(Dataset excerpts)

══════════

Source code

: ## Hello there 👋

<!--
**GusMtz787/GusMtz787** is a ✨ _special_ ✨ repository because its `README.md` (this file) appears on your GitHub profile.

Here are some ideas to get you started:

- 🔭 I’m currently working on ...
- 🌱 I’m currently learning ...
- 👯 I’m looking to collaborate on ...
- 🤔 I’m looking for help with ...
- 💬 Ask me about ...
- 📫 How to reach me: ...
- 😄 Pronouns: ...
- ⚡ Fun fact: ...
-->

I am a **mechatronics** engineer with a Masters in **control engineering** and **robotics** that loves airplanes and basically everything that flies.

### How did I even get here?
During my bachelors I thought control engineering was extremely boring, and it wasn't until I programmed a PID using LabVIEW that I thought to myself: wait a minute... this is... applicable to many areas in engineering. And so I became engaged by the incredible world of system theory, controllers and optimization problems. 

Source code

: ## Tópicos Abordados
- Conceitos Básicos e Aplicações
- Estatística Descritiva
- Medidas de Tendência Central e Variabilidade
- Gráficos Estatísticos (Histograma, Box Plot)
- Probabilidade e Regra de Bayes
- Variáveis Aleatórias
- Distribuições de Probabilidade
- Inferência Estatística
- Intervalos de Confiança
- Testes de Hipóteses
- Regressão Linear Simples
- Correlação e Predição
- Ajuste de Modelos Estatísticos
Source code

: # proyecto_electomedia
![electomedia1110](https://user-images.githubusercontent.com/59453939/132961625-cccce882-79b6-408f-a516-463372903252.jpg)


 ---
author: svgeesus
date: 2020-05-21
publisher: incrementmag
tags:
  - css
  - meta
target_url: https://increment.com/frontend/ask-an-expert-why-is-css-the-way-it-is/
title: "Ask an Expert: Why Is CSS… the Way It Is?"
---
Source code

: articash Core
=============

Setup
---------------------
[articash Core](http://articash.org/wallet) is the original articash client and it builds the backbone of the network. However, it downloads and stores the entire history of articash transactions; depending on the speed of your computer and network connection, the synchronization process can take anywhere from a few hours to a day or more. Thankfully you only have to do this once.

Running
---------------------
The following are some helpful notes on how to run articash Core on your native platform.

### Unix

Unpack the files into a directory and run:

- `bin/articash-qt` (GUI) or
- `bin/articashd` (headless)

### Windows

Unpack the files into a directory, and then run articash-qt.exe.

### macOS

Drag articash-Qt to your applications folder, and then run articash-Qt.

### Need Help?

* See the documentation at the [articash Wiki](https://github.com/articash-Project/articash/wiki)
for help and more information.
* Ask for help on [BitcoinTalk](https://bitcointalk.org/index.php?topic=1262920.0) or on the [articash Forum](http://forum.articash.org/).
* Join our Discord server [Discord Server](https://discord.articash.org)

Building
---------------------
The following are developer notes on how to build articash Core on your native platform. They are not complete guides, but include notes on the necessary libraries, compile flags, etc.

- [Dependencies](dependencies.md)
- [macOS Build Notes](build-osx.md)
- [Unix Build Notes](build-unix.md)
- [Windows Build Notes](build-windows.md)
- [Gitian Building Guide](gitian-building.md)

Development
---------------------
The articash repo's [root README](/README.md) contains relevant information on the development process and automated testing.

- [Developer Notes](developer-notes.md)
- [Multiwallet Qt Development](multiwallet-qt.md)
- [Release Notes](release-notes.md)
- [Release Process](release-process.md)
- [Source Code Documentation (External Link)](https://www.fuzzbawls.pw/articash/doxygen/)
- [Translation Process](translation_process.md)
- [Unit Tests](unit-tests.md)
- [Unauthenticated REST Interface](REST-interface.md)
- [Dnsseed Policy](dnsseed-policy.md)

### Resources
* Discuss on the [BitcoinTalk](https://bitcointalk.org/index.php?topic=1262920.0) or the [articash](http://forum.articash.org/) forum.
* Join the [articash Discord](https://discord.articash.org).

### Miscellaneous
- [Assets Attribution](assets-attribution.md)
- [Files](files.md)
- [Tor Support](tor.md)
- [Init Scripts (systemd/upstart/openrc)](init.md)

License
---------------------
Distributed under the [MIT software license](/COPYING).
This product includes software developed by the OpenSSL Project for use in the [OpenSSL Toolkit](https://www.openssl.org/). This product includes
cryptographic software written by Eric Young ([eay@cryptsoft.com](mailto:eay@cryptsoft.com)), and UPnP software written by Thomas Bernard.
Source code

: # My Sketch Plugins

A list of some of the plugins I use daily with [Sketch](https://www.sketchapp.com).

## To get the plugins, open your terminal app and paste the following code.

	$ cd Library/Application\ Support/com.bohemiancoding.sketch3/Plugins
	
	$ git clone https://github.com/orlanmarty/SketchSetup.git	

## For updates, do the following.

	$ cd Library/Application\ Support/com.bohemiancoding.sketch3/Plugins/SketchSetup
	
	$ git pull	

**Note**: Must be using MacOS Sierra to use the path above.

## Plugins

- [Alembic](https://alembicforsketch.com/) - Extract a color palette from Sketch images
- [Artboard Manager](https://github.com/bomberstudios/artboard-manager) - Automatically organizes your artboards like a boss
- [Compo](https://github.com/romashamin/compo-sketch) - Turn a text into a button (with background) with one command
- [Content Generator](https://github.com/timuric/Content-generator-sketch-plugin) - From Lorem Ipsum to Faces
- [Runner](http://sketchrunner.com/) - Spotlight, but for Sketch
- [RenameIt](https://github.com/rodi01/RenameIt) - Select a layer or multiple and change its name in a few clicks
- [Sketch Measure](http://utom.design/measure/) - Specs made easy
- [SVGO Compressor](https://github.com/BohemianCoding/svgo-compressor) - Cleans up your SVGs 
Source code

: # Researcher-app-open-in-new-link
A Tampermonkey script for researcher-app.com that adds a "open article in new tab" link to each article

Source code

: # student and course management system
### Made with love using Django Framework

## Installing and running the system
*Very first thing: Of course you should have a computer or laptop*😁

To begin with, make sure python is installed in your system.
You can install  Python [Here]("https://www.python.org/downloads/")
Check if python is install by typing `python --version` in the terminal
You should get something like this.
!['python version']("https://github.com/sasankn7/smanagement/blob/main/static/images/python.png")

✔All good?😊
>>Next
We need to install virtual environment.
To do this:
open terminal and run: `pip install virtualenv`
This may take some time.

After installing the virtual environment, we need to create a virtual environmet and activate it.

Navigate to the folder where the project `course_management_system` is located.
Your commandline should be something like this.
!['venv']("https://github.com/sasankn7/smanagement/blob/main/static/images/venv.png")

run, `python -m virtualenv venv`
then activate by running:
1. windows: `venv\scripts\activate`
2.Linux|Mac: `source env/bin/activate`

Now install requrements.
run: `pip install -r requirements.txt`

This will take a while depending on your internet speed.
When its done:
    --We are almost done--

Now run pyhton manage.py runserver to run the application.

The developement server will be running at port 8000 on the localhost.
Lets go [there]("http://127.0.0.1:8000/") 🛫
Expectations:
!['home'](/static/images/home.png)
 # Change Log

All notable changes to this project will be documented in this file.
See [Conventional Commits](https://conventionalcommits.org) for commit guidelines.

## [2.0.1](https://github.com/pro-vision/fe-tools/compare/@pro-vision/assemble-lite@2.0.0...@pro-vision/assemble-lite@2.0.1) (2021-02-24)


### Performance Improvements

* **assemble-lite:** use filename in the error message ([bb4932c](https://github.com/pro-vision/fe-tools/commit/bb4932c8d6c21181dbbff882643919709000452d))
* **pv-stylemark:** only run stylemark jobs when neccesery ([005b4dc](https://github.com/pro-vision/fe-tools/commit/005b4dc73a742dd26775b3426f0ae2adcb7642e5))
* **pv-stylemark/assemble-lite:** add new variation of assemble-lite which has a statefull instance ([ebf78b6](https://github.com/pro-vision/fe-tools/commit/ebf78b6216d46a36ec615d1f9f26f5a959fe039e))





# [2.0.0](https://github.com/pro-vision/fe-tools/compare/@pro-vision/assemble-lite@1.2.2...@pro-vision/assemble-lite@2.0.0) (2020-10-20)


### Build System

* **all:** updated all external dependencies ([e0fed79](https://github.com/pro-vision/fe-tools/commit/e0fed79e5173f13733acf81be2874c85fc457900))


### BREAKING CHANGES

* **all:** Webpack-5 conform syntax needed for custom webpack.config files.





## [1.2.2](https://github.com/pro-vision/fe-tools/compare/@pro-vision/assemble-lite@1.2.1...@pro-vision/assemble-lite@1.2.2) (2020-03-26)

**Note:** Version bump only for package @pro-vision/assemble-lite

══════════

Once you find the line with "We need to install virtual environment." in the entries above, output it and each line after it up to and including the line with "Your commandline should", and nothing else.

We need to install virtual environment.
To do this:
open terminal and run: `pip install virtualenv`
This may take some time.

After installing the virtual environment, we need to create a virtual environmet and activate it.

Navigate to the folder where the project `course_management_system` is located.
Your commandline should be something like this.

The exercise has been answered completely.